**DATA EXTRACT**

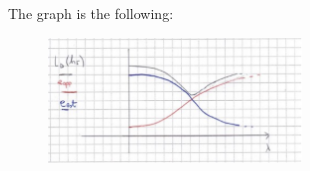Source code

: \documentclass[a4paper,11pt,oneside]{book}
\begin{document}
\begin{enumerate}
\begin{solution}
        The graph is the following:
        
        \begin{figure}[H]
            \centering
            \includegraphics[width=0.6\textwidth,height=0.6\textheight,keepaspectratio]{images/2_3_6_Jul_2021.png}
         \end{figure}
    \end{solution}
\end{enumerate}
\end{document}
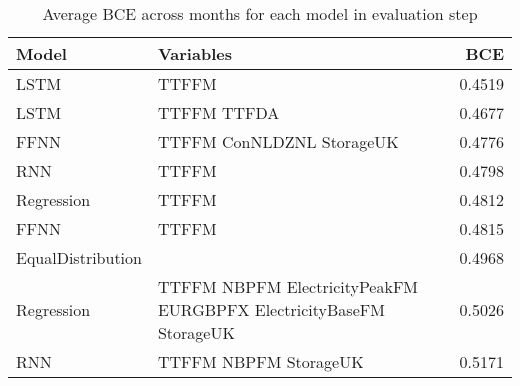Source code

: \begin{table}[h!]
\centering
 \begin{adjustbox}{max width=\textwidth}
\begin{tabular}{llr}
  \hline
Model & Variables & BCE \\ 
  \hline
LSTM & TTFFM  & 0.4519 \\ 
  LSTM & TTFFM TTFDA & 0.4677 \\ 
  FFNN & TTFFM ConNLDZNL StorageUK & 0.4776 \\ 
  RNN & TTFFM  & 0.4798 \\ 
  Regression & TTFFM  & 0.4812 \\ 
  FFNN & TTFFM  & 0.4815 \\ 
  EqualDistribution &  & 0.4968 \\ 
  Regression & TTFFM NBPFM ElectricityPeakFM EURGBPFX ElectricityBaseFM StorageUK & 0.5026 \\ 
  RNN & TTFFM NBPFM StorageUK & 0.5171 \\ 
   \hline
 \end{tabular}
\end{adjustbox}
\caption{Average BCE across months for each model in evaluation step} 
\label{tab:binary.eval.short}
\end{table}

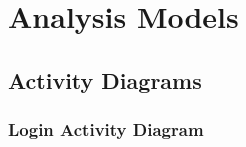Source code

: \section{Analysis Models}
	
	\subsection{Activity Diagrams}
		\subsubsection{Login Activity Diagram}
		\centerline{}
		
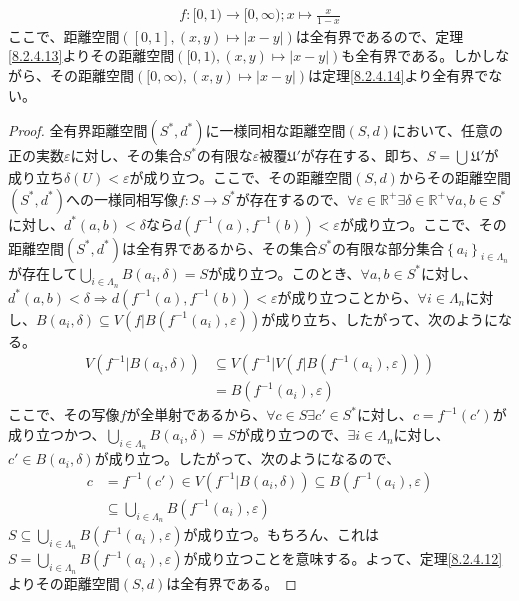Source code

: \documentclass[dvipdfmx]{jsarticle}
\begin{document}
\begin{align*}
f:[0,1) \rightarrow [0,\infty) ;x\mapsto \frac{x}{1 - x} 
\end{align*}
ここで、距離空間$\left([0,1],\left( x,y\right) \mapsto \left| x - y \right| \right)$は全有界であるので、定理\ref{8.2.4.13}よりその距離空間$\left([0,1),\left( x,y\right) \mapsto \left| x - y \right| \right)$も全有界である。しかしながら、その距離空間$\left([0,\infty),\left( x,y\right) \mapsto \left| x - y \right| \right)$は定理\ref{8.2.4.14}より全有界でない。
\begin{proof}
全有界距離空間$\left( S^{*},d^{*} \right)$に一様同相な距離空間$(S,d)$において、任意の正の実数$\varepsilon$に対し、その集合$S^{*}$の有限な$\varepsilon$被覆$\mathfrak{U}'$が存在する、即ち、$S = \bigcup_{} \mathfrak{U}'$が成り立ち$\delta(U) < \varepsilon$が成り立つ。ここで、その距離空間$(S,d)$からその距離空間$\left( S^{*},d^{*} \right)$への一様同相写像$f:S \rightarrow S^{*}$が存在するので、$\forall\varepsilon \in \mathbb{R}^{+}\exists\delta \in \mathbb{R}^{+}\forall a,b \in S^{*}$に対し、$d^{*}(a,b) < \delta$なら$d\left( f^{- 1}(a),f^{- 1}(b) \right) < \varepsilon$が成り立つ。ここで、その距離空間$\left( S^{*},d^{*} \right)$は全有界であるから、その集合$S^{*}$の有限な部分集合$\left\{ a_{i} \right\}_{i \in \varLambda_{n}}$が存在して$\bigcup_{i \in \varLambda_{n}} {B\left( a_{i},\delta \right)} = S$が成り立つ。このとき、$\forall a,b \in S^{*}$に対し、$d^{*}(a,b) < \delta \Rightarrow d\left( f^{- 1}(a),f^{- 1}(b) \right) < \varepsilon$が成り立つことから、$\forall i \in \varLambda_{n}$に対し、$B\left( a_{i},\delta \right) \subseteq V\left( f|B\left( f^{- 1}\left( a_{i} \right),\varepsilon \right) \right)$が成り立ち、したがって、次のようになる。
\begin{align*}
V\left( f^{- 1}|B\left( a_{i},\delta \right) \right) &\subseteq V\left( f^{- 1}|V\left( f|B\left( f^{- 1}\left( a_{i} \right),\varepsilon \right) \right) \right)\\
&= B\left( f^{- 1}\left( a_{i} \right),\varepsilon \right)
\end{align*}
ここで、その写像$f$が全単射であるから、$\forall c \in S\exists c' \in S^{*}$に対し、$c = f^{- 1}\left( c' \right)$が成り立つかつ、$\bigcup_{i \in \varLambda_{n}} {B\left( a_{i},\delta \right)} = S$が成り立つので、$\exists i \in \varLambda_{n}$に対し、$c' \in B\left( a_{i},\delta \right)$が成り立つ。したがって、次のようになるので、
\begin{align*}
c &= f^{- 1}\left( c' \right) \in V\left( f^{- 1}|B\left( a_{i},\delta \right) \right) \subseteq B\left( f^{- 1}\left( a_{i} \right),\varepsilon \right)\\
&\subseteq \bigcup_{i \in \varLambda_{n}} {B\left( f^{- 1}\left( a_{i} \right),\varepsilon \right)}
\end{align*}
$S \subseteq \bigcup_{i \in \varLambda_{n}} {B\left( f^{- 1}\left( a_{i} \right),\varepsilon \right)}$が成り立つ。もちろん、これは$S = \bigcup_{i \in \varLambda_{n}} {B\left( f^{- 1}\left( a_{i} \right),\varepsilon \right)}$が成り立つことを意味する。よって、定理\ref{8.2.4.12}よりその距離空間$(S,d)$は全有界である。
\end{proof}
\end{document}
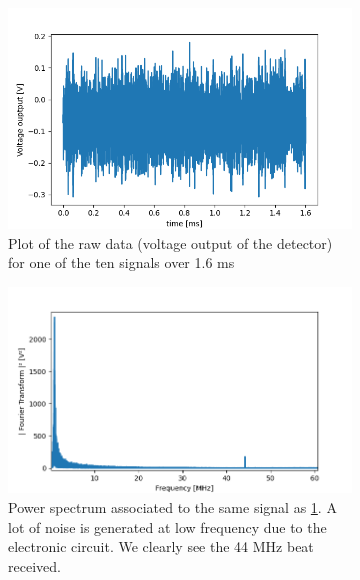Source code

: \documentclass[11pt]{report}
\begin{document}
\begin{figure}[h!]
\centering
\begin{subfigure}{.48\textwidth}
  \centering
  \includegraphics[width=1.1\linewidth]{st-f-rough}
  \caption{Plot of the raw data (voltage output of the detector) for one of the ten signals over 1.6 ms}
  \label{fig:st-f-rough}
\end{subfigure}%
\hspace{1em}%
\begin{subfigure}{.48\textwidth}
  \centering
  \includegraphics[width=1.1\linewidth]{st-fft-rough}
  \caption{Power spectrum associated to the same signal as \ref{fig:st-f-rough}. A lot of noise is generated at low frequency due to the electronic circuit. We clearly see the 44 MHz beat received.}
  \label{fig:st-fft-rough}
\end{subfigure}
\caption{}
\end{figure}
\end{document}
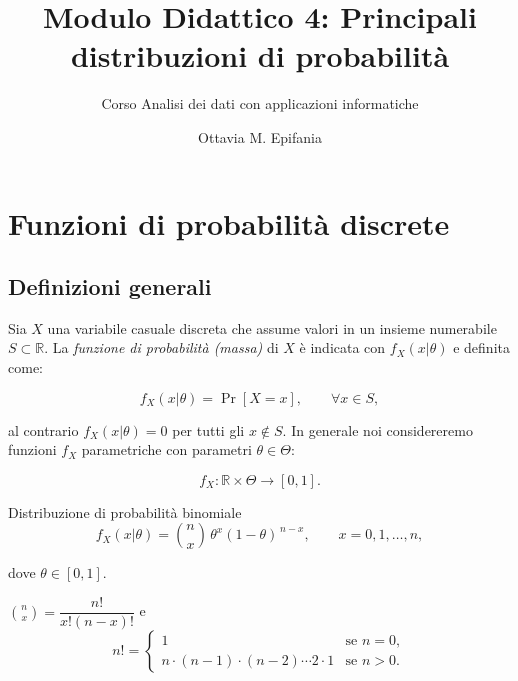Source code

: \documentclass[
  ignorenonframetext,
  italian,
  compress, aspectratio=149]{beamer}
\title{Modulo Didattico 4: Principali distribuzioni di probabilità}
\subtitle{Corso Analisi dei dati con applicazioni informatiche}
\author{Ottavia M. Epifania}
\date{}
\begin{document}
\frame{\titlepage}


\section{Funzioni di probabilità
discrete}\label{funzioni-di-probabilituxe0-discrete}

\subsection{Definizioni generali}\label{definizioni-generali}

\begin{frame}{}
\label{section}
Sia \(X\) una variabile casuale discreta che assume valori in un insieme
numerabile \(S \subset \mathbb{R}\). La \emph{funzione di probabilità
(massa)} di \(X\) è indicata con \(f_X(x|\theta)\) e definita come:

\[f_X(x|\theta) = \Pr[X = x], \qquad \forall x \in S,\]

al contrario \(f_X(x|\theta) = 0\) per tutti gli \(x \notin S\). In
generale noi considereremo funzioni \(f_X\) parametriche con parametri
\(\theta \in \Theta\):

\[f_X : \mathbb{R} \times \Theta \to [0,1].
\]
\end{frame}

\begin{frame}{Distribuzione di probabilità binomiale}
\label{distribuzione-di-probabilituxe0-binomiale}
\[f_X(x|\theta) = \binom{n}{x}\, \theta^x (1-\theta)^{\,n-x}, 
\qquad x = 0,1,\ldots,n,\]

dove \(\theta \in [0,1]\).

\(\binom{n}{x} = \dfrac{n!}{x!(n-x)!}\) e \[n! =
\begin{cases} 
1 & \text{se } n = 0, \\[2mm]
n \cdot (n-1) \cdot (n-2) \cdots 2 \cdot 1 & \text{se } n > 0.
\end{cases}\]
\end{frame}
\end{document}
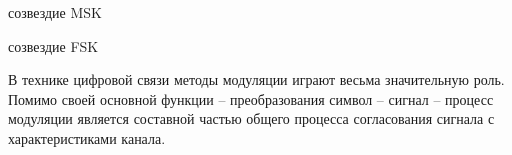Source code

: \documentclass[a4paper,12pt]{article}
\begin{document}
\begin{enumerate}
{ созвездие MSK
\\}

{ созвездие FSK
\\}

{\bfseries{}}

В технике цифровой связи методы модуляции играют весьма значительную роль. Помимо своей основной функции – преобразования символ – сигнал – процесс модуляции является составной частью общего процесса согласования сигнала с характеристиками канала.


\end{enumerate}
\end{document}
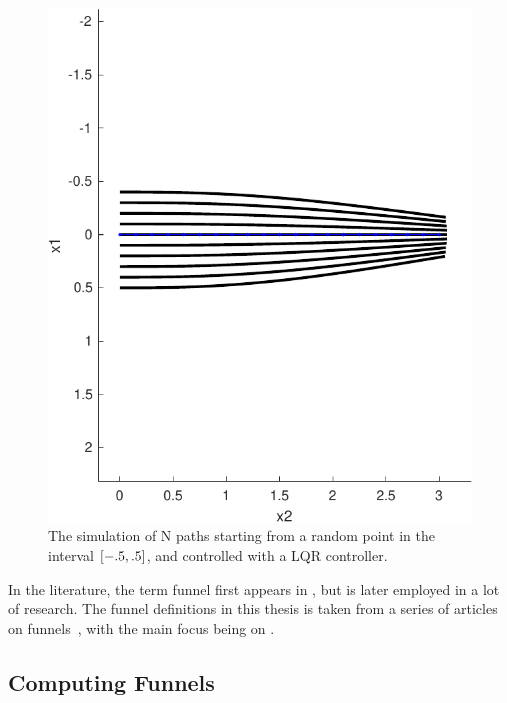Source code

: \begin{figure}
  \centering \includegraphics[scale=.6]{figures/preliminaries/montecarlofunnel}
  \caption[Monte-Carlo simulation of the funnel for the \ac{LQR}-controller]{The simulation of N paths starting from a random point in the
    interval \(\lbrack-.5,.5\rbrack\), and controlled with a LQR controller.}
  \label{fig:monte-carlo-sim}
\end{figure}

In the literature, the term funnel first appears in
\textcite{masonMechanicsManipulation1985}, but is later employed in a lot of
research. The funnel definitions in this thesis is taken from a series of
articles on funnels~\cite{Tobenkin_2011,tedrakeLQRtreesFeedbackMotion2009,
  majumdarRobustOnlineMotion2013,
  majumdarFunnelLibrariesRealtime2017,ahmadi2014dsos}, with the main focus being
on \textcite{majumdarFunnelLibrariesRealtime2017}.

\subsection{Computing Funnels}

**EXERCISE**
Every line in the entries above that has the word "rough" should be identified and copied.

**TASK RESPONSE**
  \includegraphics[width=1.1\linewidth]{st-f-rough}
  \label{fig:st-f-rough}
  \includegraphics[width=1.1\linewidth]{st-fft-rough}
  \caption{Power spectrum associated to the same signal as \ref{fig:st-f-rough}. A lot of noise is generated at low frequency due to the electronic circuit. We clearly see the 44 MHz beat received.}
  \label{fig:st-fft-rough}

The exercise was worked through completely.